The Kowalesky medal was established by the St. Petersberg Society of Naturalists in 1910, but the first medal was not awarded until 2001 (Mikhailov and Gilbert, 2002). The survival of this medal through a complicated and tumultuous period of Russia’s scientific history is a testament to a group of dedicated Russian scientists, led by A. K. Dondua. An international committee associated with the St. Petersberg Society of Naturalists annually chooses a medal awardee.

The evolution of an evolutionary developmental biologist

Michael Akam took his first degree from the Cambridge Zoology Department in 1974 with first class honors. He pursued a PhD in David Robert’s laboratory at Oxford University studying larval serum proteins in Drosophila melanogaster. Michael had an interest in natural history and development since a young age and he was hoping to study the genetics and development of animal form for his PhD. He did study genetics and development during his PhD (Akam et al., 1978), but larval serum proteins did not provide him with the kind of insights into animal form that he sought. In 1978, Ed Lewis published his celebrated genetic analysis of the bithorax complex. It was obvious to some people, including Michael, that cloning the Hox genes would provide critical insights into development. He therefore left Cambridge in 1979 for a post-doc in David Hogness’ lab at Stanford University. Working with others in the Hogness lab he co-authored a now classic paper published in Science in 1983 describing cloning of the bithorax complex of Drosophila melanogaster (Bender et al., 1983).
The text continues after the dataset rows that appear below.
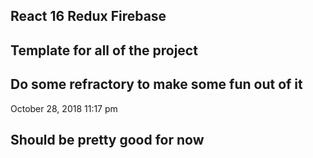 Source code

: ## React 16 Redux Firebase

## Template for all of the project

## Do some refractory to make some fun out of it


October 28, 2018 11:17 pm
## Should be pretty good for now


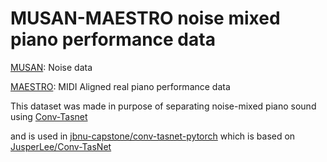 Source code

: # MUSAN-MAESTRO noise mixed piano performance data

[MUSAN](https://www.openslr.org/17/): Noise data

[MAESTRO](https://magenta.tensorflow.org/datasets/maestro): MIDI Aligned real piano performance data

This dataset was made in purpose of separating noise-mixed piano sound using [Conv-Tasnet](https://arxiv.org/abs/1809.07454)

and is used in [jbnu-capstone/conv-tasnet-pytorch](https://github.com/jbnu-capstone/conv-tasnet-pytorch) which is based on [JusperLee/Conv-TasNet](https://github.com/JusperLee/Conv-TasNet)


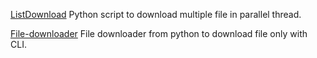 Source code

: 
[ListDownload](https://github.com/Alfystar/listDownload)
Python script to download multiple file in parallel thread.

[File-downloader](https://github.com/XniceCraft/file-downloader)
File downloader from python to download file only with CLI.

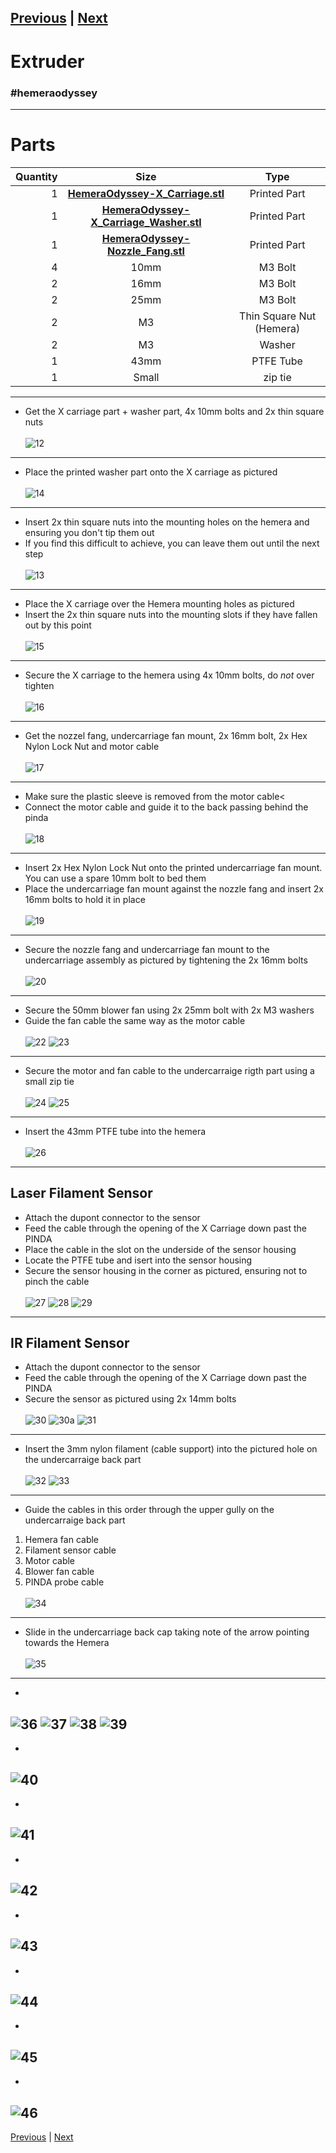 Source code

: [Previous](06_Undercarriage.md) | [Next](08_Cables.md)  
---
# Extruder
### #hemeraodyssey
---
# Parts  
|Quantity|Size|Type|
|---:|:---:|:---:|
|1|[**HemeraOdyssey-X_Carriage.stl**](../HemeraOdyssey_STLs_BETA/HemeraOdyssey-X_Carriage.stl)|Printed Part|
|1|[**HemeraOdyssey-X_Carriage_Washer.stl**](../HemeraOdyssey_STLs_BETA/HemeraOdyssey-X_Carriage_Washer.stl)|Printed Part|
|1|[**HemeraOdyssey-Nozzle_Fang.stl**](../HemeraOdyssey_STLs_BETA/HemeraOdyssey-Nozzle_Fang.stl)|Printed Part|
|4|10mm|M3 Bolt|
|2|16mm|M3 Bolt|
|2|25mm|M3 Bolt|
|2|M3|Thin Square Nut (Hemera)|
|2|M3|Washer|
|1|43mm|PTFE Tube|
|1|Small|zip tie|
---
* Get the X carriage part + washer part, 4x 10mm bolts and 2x thin square nuts<br>  
![12](../img/Extruder_Assembly/12.jpg)
---
* Place the printed washer part onto the X carriage as pictured<br>  
![14](../img/Extruder_Assembly/14.jpg)
---
* Insert 2x thin square nuts into the mounting holes on the hemera and ensuring you don't tip them out
* If you find this difficult to achieve, you can leave them out until the next step<br>  
![13](../img/Extruder_Assembly/13.jpg)
---
* Place the X carriage over the Hemera mounting holes as pictured
* Insert the 2x thin square nuts into the mounting slots if they have fallen out by this point<br>  
![15](../img/Extruder_Assembly/15.jpg)
---
* Secure the X carriage to the hemera using 4x 10mm bolts, do *not* over tighten<br>  
![16](../img/Extruder_Assembly/16.jpg)
---
* Get the nozzel fang, undercarriage fan mount, 2x 16mm bolt, 2x Hex Nylon Lock Nut and motor cable<br>  
![17](../img/Extruder_Assembly/17.jpg)
---
* Make sure the plastic sleeve is removed from the motor cable<
* Connect the motor cable and guide it to the back passing behind the pinda<br>  
![18](../img/Extruder_Assembly/18.jpg)
---
* Insert 2x Hex Nylon Lock Nut onto the printed undercarriage fan mount. You can use a spare 10mm bolt to bed them
* Place the undercarriage fan mount against the nozzle fang and insert 2x 16mm bolts to hold it in place<br>  
![19](../img/Extruder_Assembly/19.jpg)
---
* Secure the nozzle fang and undercarriage fan mount to the undercarriage assembly as pictured by tightening the 2x 16mm bolts<br>  
![20](../img/Extruder_Assembly/20.jpg)
---
* Secure the 50mm blower fan using 2x 25mm bolt with 2x M3 washers
* Guide the fan cable the same way as the motor cable<br>  
![22](../img/Extruder_Assembly/22.jpg)
![23](../img/Extruder_Assembly/23.jpg)
---
* Secure the motor and fan cable to the undercarraige rigth part using a small zip tie<br>  
![24](../img/Extruder_Assembly/24.jpg)
![25](../img/Extruder_Assembly/25.jpg)
---
* Insert the 43mm PTFE tube into the hemera<br>  
![26](../img/Extruder_Assembly/26.jpg)
---
## Laser Filament Sensor
* Attach the dupont connector to the sensor
* Feed the cable through the opening of the X Carriage down past the PINDA
* Place the cable in the slot on the underside of the sensor housing
* Locate the PTFE tube and isert into the sensor housing
* Secure the sensor housing in the corner as pictured, ensuring not to pinch the cable<br>  
![27](../img/Extruder_Assembly/27.jpg)
![28](../img/Extruder_Assembly/28.jpg) 
![29](../img/Extruder_Assembly/29.jpg)
---
## IR Filament Sensor
* Attach the dupont connector to the sensor
* Feed the cable through the opening of the X Carriage down past the PINDA
* Secure the sensor as pictured using 2x 14mm bolts<br>  
![30](../img/Extruder_Assembly/30.jpg)
![30a](../img/Extruder_Assembly/30a.jpg)
![31](../img/Extruder_Assembly/31.jpg)
---
* Insert the 3mm nylon filament (cable support) into the pictured hole on the undercarraige back part<br>  
![32](../img/Extruder_Assembly/32.jpg)
![33](../img/Extruder_Assembly/33.jpg)
---
* Guide the cables in this order through the upper gully on the undercarraige back part
1. Hemera fan cable
2. Filament sensor cable
3. Motor cable
4. Blower fan cable
5. PINDA probe cable<br>  
![34](../img/Extruder_Assembly/34.jpg)
---
* Slide in the undercarriage back cap taking note of the arrow pointing towards the Hemera<br>  
![35](../img/Extruder_Assembly/35.jpg)
---
* <br>  
![36](../img/Extruder_Assembly/36.jpg) 
![37](../img/Extruder_Assembly/37.jpg) 
![38](../img/Extruder_Assembly/38.jpg)
![39](../img/Extruder_Assembly/39.jpg)
---
* <br>  
![40](../img/Extruder_Assembly/40.jpg)
---
* <br>  
![41](../img/Extruder_Assembly/41.jpg)
---
* <br>  
![42](../img/Extruder_Assembly/42.jpg)
---
* <br>  
![43](../img/Extruder_Assembly/43.jpg)
---
* <br>  
![44](../img/Extruder_Assembly/44.jpg)
---
* <br>  
![45](../img/Extruder_Assembly/45.jpg)
---
* <br>  
![46](../img/Extruder_Assembly/46.jpg)
---
[Previous](06_Undercarriage.md) | [Next](08_Cables.md)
After returning to Cambridge, Michael shared a lab with Michael Ashburner’s group in the Department of Genetics. According to Michael Ashburner, this was a fun and productive time for both groups. Since the 1980’s Michael has published an extensive series of important papers on the developmental genetics of the Hox genes and of other genes playing important roles during development (Castelli-Gair and Akam, 1995; Castelli-Gair et al., 1994; Greig and Akam, 1993; Greig and Akam, 1995; Irish et al., 1989a; Irish et al., 1989b; Roch and Akam, 2000; Rozowski and Akam, 2002; Struhl and Akam, 1985). Michael is particularly well known for his elegant studies of the embryonic expression patterns of genes of the bithorax complex (Fig. 2). This technically demanding work demonstrated a beautiful correspondence between the expression patterns of these homeotic genes and the anatomical domains altered in the corresponding homeotic mutants (Akam, 1983; Akam and Martinez-Arias, 1985; Akam et al., 1985; Irish et al., 1989b; Martinez-Arias et al., 1987; Sanchez-Herrero and Akam, 1989).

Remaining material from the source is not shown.